Once viewed as an advanced kernel technology reserved for hyperscale engineers, eBPF is now emerging as a foundational platform layer for modern infrastructure. That’s the core finding of a new research report released by the eBPF Foundation, which examines how kernel-level programmability is reshaping observability, security, networking, FinOps, and even AI and LLM operations across cloud-native and on-prem environments.

Based on interviews, industry analysis, and real-world use cases from companies including Meta, Netflix, and Cloudflare, the report argues that infrastructure teams are no longer treating eBPF as an experimental optimization tool. Instead, they are standardizing on eBPF as a strategic building block for visibility, performance, and system-level control.

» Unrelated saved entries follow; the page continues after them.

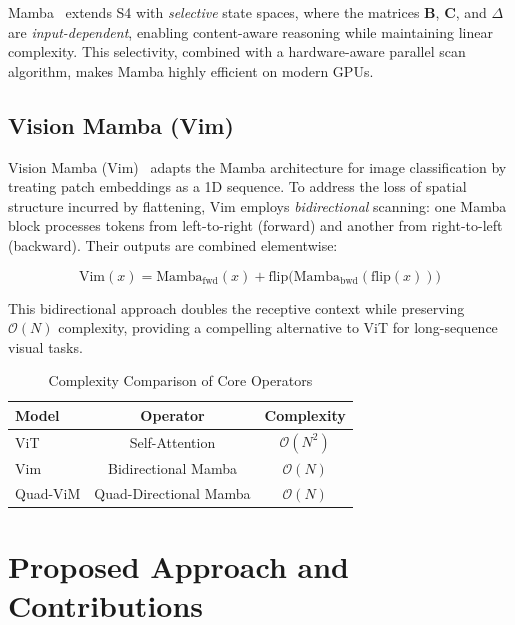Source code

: \documentclass[conference]{IEEEtran}
\begin{document}
Mamba~\cite{gu2023mamba} extends S4 with \textit{selective} state spaces, where the matrices $\mathbf{B}$, $\mathbf{C}$, and $\Delta$ are \textit{input-dependent}, enabling content-aware reasoning while maintaining linear complexity. This selectivity, combined with a hardware-aware parallel scan algorithm, makes Mamba highly efficient on modern GPUs.

\subsection{Vision Mamba (Vim)}

Vision Mamba (Vim)~\cite{zhu2024vision} adapts the Mamba architecture for image classification by treating patch embeddings as a 1D sequence. To address the loss of spatial structure incurred by flattening, Vim employs \textit{bidirectional} scanning: one Mamba block processes tokens from left-to-right (forward) and another from right-to-left (backward). Their outputs are combined elementwise:

\begin{equation}
\text{Vim}(x) = \text{Mamba}_{\text{fwd}}(x) + \text{flip}\big(\text{Mamba}_{\text{bwd}}(\text{flip}(x))\big)
\label{eq:vim}
\end{equation}

This bidirectional approach doubles the receptive context while preserving $\mathcal{O}(N)$ complexity, providing a compelling alternative to ViT for long-sequence visual tasks.

\begin{table}[t]
\centering
\caption{Complexity Comparison of Core Operators}
\label{tab:complexity}
\begin{tabular}{lcc}
\toprule
\textbf{Model} & \textbf{Operator} & \textbf{Complexity} \\
\midrule
ViT   & Self-Attention & $\mathcal{O}(N^2)$ \\
Vim   & Bidirectional Mamba & $\mathcal{O}(N)$ \\
Quad-ViM & Quad-Directional Mamba & $\mathcal{O}(N)$ \\
\bottomrule
\end{tabular}
\end{table}

\section{Proposed Approach and Contributions}
\end{document}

From Specialized Tool to Infrastructure Standard

eBPF (extended Berkeley Packet Filter) allows programs to run safely inside the Linux kernel without requiring kernel changes. Early adoption centered on performance diagnostics and networking, particularly inside hyperscaler environments where deep system visibility was critical at scale.

The Foundation’s new research shows that this scope has widened dramatically. eBPF is now powering entire product categories across:

• Cloud and on-prem observability

• Network and runtime security

• FinOps and cost optimization

• Virtualized and cloud-native networking

• LLM and AI workload observability

Rather than layering agents, sidecars, and kernel modules on top of production systems, teams are increasingly using kernel-native eBPF programs to collect telemetry, enforce security policies, and optimize performance with lower overhead.

This shift matters because traditional infrastructure monitoring and security stacks were built for static systems. Today’s environments—driven by Kubernetes, ephemeral workloads, and distributed microservices—demand instrumentation that operates at the same speed and scale as the workloads themselves.

According to the report, eBPF’s ability to safely reprogram system behavior at runtime—without modifying kernel source code—has become a decisive advantage for infrastructure teams seeking both agility and stability.

eBPF’s Expanding Role in AI and LLM Operations

One of the most notable findings in the report is eBPF’s growing role in AI and large language model (LLM) infrastructure. As AI pipelines scale across massive GPU clusters, high-fidelity telemetry becomes essential for performance tuning, workload scheduling, and cost control.

The report highlights how eBPF is being used to:

• Capture low-level performance signals from GPUs, networking, and storage

• Improve inference efficiency and workload placement

• Enable real-time optimization in large-scale compute environments

This positions eBPF not just as an observability tool, but as a control layer for AI infrastructure—one that operates beneath traditional monitoring systems.

Bill Mulligan, a member of the eBPF Foundation’s governing board, describes the technology as having moved well beyond its early adopter phase. Today, he says, it underpins many of the most advanced infrastructure platforms in production and is actively reshaping how security, networking, observability, and AI systems are built.

Lowering the Barrier to Adoption

Historically, working with eBPF required deep kernel expertise. That barrier is now falling fast. The report points to a wave of developer-friendly tooling that is accelerating adoption across a broader audience of platform engineers and developers.

These advances include:

• SDKs in multiple programming languages

• CO-RE (Compile Once, Run Everywhere) frameworks

• IDE integrations and debugging tools

• Production-grade open source projects such as Cilium, Tetragon, and OpenTelemetry

Together, these tools are transforming eBPF from a specialist technology into a general-purpose infrastructure platform that can be adopted incrementally rather than all at once.

The report also offers practical guidance for organizations evaluating their first steps with eBPF—ranging from using community projects, to adopting commercial distributions, to building custom programs internally for differentiated use cases.

A Platform Shift for Modern Infrastructure

Perhaps the most significant conclusion of the research is this: eBPF is no longer solving isolated problems—it is becoming the connective tissue of modern infrastructure platforms.

Where early tools addressed narrow use cases at hyperscale, today’s eBPF-based platforms increasingly unify networking, security, observability, and AI-aware telemetry into integrated systems that adapt in real time to changing application behavior.

For enterprise teams navigating cloud-native complexity, this signals a broader platform transition—away from fragmented point tools and toward programmable, kernel-level infrastructure that is both more efficient and more responsive.

As Kubernetes, AI workloads, and distributed systems continue to raise the bar for performance and observability, the Foundation’s report makes a clear case: eBPF is fast becoming a core primitive of the modern infrastructure stack, not just a powerful optimization trick.